Task ::
Which lines below contain the word "Software"? Copy each one.

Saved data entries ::
□ □ □ □ □ □ □
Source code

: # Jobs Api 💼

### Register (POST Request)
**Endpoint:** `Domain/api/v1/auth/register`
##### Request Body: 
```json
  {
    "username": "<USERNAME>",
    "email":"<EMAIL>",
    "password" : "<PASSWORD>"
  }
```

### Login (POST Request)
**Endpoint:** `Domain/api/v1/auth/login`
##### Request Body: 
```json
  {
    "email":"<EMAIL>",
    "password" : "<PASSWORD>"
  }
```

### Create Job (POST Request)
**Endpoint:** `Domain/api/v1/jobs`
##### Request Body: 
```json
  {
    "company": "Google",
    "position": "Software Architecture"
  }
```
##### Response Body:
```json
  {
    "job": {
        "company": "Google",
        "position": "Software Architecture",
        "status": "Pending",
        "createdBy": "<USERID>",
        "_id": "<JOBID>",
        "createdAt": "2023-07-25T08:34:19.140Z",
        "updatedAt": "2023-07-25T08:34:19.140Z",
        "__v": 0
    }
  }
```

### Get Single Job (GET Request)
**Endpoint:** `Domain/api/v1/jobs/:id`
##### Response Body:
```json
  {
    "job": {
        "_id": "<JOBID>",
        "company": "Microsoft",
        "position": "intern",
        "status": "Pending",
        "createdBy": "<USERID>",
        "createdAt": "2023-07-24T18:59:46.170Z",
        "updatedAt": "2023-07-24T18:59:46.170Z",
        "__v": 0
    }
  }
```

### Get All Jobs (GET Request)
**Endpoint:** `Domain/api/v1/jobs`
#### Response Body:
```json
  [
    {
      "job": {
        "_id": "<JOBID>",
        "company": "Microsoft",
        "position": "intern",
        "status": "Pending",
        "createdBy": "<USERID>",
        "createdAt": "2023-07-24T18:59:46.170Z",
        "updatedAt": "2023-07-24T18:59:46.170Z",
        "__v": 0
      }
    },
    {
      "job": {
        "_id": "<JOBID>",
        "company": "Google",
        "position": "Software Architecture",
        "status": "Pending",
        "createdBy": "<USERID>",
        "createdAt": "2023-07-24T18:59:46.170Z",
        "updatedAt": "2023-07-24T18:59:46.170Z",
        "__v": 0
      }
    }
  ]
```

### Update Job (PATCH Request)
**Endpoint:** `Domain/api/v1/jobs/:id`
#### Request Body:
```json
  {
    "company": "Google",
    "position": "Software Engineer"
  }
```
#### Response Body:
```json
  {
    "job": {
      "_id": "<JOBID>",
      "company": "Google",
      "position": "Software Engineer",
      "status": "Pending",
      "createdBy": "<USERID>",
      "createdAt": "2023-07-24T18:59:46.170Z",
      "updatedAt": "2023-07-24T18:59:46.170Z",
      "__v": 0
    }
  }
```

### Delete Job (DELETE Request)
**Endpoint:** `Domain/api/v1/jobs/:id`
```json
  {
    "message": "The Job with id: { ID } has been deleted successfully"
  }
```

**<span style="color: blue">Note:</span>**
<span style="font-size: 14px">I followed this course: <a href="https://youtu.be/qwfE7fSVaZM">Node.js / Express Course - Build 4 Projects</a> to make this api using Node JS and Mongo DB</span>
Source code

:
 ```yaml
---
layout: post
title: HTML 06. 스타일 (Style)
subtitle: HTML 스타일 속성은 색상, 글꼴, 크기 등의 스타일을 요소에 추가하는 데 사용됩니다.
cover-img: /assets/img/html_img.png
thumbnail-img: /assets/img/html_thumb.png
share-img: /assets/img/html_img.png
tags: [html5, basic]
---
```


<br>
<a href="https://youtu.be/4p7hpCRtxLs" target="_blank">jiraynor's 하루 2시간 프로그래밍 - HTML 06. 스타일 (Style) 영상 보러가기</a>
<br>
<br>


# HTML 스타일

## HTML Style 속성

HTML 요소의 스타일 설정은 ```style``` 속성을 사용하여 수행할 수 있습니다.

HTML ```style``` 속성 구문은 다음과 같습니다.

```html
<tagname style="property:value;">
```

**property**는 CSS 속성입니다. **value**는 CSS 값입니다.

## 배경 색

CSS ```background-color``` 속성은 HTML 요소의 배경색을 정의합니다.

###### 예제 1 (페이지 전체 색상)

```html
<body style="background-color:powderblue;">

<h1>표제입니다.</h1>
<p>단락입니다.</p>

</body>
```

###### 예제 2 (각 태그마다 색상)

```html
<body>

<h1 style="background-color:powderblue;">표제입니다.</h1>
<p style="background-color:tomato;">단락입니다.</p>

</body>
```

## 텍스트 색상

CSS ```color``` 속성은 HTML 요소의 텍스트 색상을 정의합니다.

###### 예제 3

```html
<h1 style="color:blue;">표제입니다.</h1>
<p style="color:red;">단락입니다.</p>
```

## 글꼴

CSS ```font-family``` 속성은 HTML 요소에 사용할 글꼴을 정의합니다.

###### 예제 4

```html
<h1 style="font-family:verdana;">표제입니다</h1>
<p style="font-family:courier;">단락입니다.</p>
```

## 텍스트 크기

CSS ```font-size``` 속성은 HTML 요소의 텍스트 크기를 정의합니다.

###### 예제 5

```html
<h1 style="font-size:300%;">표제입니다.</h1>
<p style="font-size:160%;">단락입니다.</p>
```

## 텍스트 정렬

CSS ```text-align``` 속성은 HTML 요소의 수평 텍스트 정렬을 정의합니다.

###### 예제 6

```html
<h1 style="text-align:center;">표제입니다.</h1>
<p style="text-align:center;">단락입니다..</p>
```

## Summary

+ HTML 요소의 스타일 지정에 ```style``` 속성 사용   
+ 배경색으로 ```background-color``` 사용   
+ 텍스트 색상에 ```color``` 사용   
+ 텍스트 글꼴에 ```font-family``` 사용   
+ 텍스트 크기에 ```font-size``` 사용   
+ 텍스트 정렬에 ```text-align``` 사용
□ □ □ □ □ □ □
Solved problem ::
    "position": "Software Architecture"
        "position": "Software Architecture",
        "position": "Software Architecture",
    "position": "Software Engineer"
      "position": "Software Engineer",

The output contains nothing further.